What to work on »
Reproduce the material that follows exactly, with no line left out.

Records to use »
+-------+

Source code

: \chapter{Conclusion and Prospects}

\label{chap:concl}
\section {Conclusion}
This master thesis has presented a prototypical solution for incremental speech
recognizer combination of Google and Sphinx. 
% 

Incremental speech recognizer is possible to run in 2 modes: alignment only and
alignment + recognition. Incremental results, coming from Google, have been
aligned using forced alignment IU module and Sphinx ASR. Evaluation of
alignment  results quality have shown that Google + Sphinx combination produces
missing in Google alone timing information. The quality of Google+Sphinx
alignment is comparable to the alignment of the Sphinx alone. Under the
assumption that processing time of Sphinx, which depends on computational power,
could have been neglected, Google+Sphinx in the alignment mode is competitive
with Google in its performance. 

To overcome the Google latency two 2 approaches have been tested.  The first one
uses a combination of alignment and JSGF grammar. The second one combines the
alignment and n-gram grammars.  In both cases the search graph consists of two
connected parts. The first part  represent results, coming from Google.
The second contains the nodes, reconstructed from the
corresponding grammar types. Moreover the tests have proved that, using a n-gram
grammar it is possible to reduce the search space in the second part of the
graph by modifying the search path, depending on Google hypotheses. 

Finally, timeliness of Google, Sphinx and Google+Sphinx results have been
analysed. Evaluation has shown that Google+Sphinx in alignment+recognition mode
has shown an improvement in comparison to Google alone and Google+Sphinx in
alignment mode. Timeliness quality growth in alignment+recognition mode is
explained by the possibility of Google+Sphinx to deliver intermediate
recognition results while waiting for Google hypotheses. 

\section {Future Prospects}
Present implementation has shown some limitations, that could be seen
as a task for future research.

+-------+

Your solution »
Source code

: \chapter{Conclusion and Prospects}

\label{chap:concl}
\section {Conclusion}
This master thesis has presented a prototypical solution for incremental speech
recognizer combination of Google and Sphinx. 
% 

Incremental speech recognizer is possible to run in 2 modes: alignment only and
alignment + recognition. Incremental results, coming from Google, have been
aligned using forced alignment IU module and Sphinx ASR. Evaluation of
alignment  results quality have shown that Google + Sphinx combination produces
missing in Google alone timing information. The quality of Google+Sphinx
alignment is comparable to the alignment of the Sphinx alone. Under the
assumption that processing time of Sphinx, which depends on computational power,
could have been neglected, Google+Sphinx in the alignment mode is competitive
with Google in its performance. 

To overcome the Google latency two 2 approaches have been tested.  The first one
uses a combination of alignment and JSGF grammar. The second one combines the
alignment and n-gram grammars.  In both cases the search graph consists of two
connected parts. The first part  represent results, coming from Google.
The second contains the nodes, reconstructed from the
corresponding grammar types. Moreover the tests have proved that, using a n-gram
grammar it is possible to reduce the search space in the second part of the
graph by modifying the search path, depending on Google hypotheses. 

Finally, timeliness of Google, Sphinx and Google+Sphinx results have been
analysed. Evaluation has shown that Google+Sphinx in alignment+recognition mode
has shown an improvement in comparison to Google alone and Google+Sphinx in
alignment mode. Timeliness quality growth in alignment+recognition mode is
explained by the possibility of Google+Sphinx to deliver intermediate
recognition results while waiting for Google hypotheses. 

\section {Future Prospects}
Present implementation has shown some limitations, that could be seen
as a task for future research.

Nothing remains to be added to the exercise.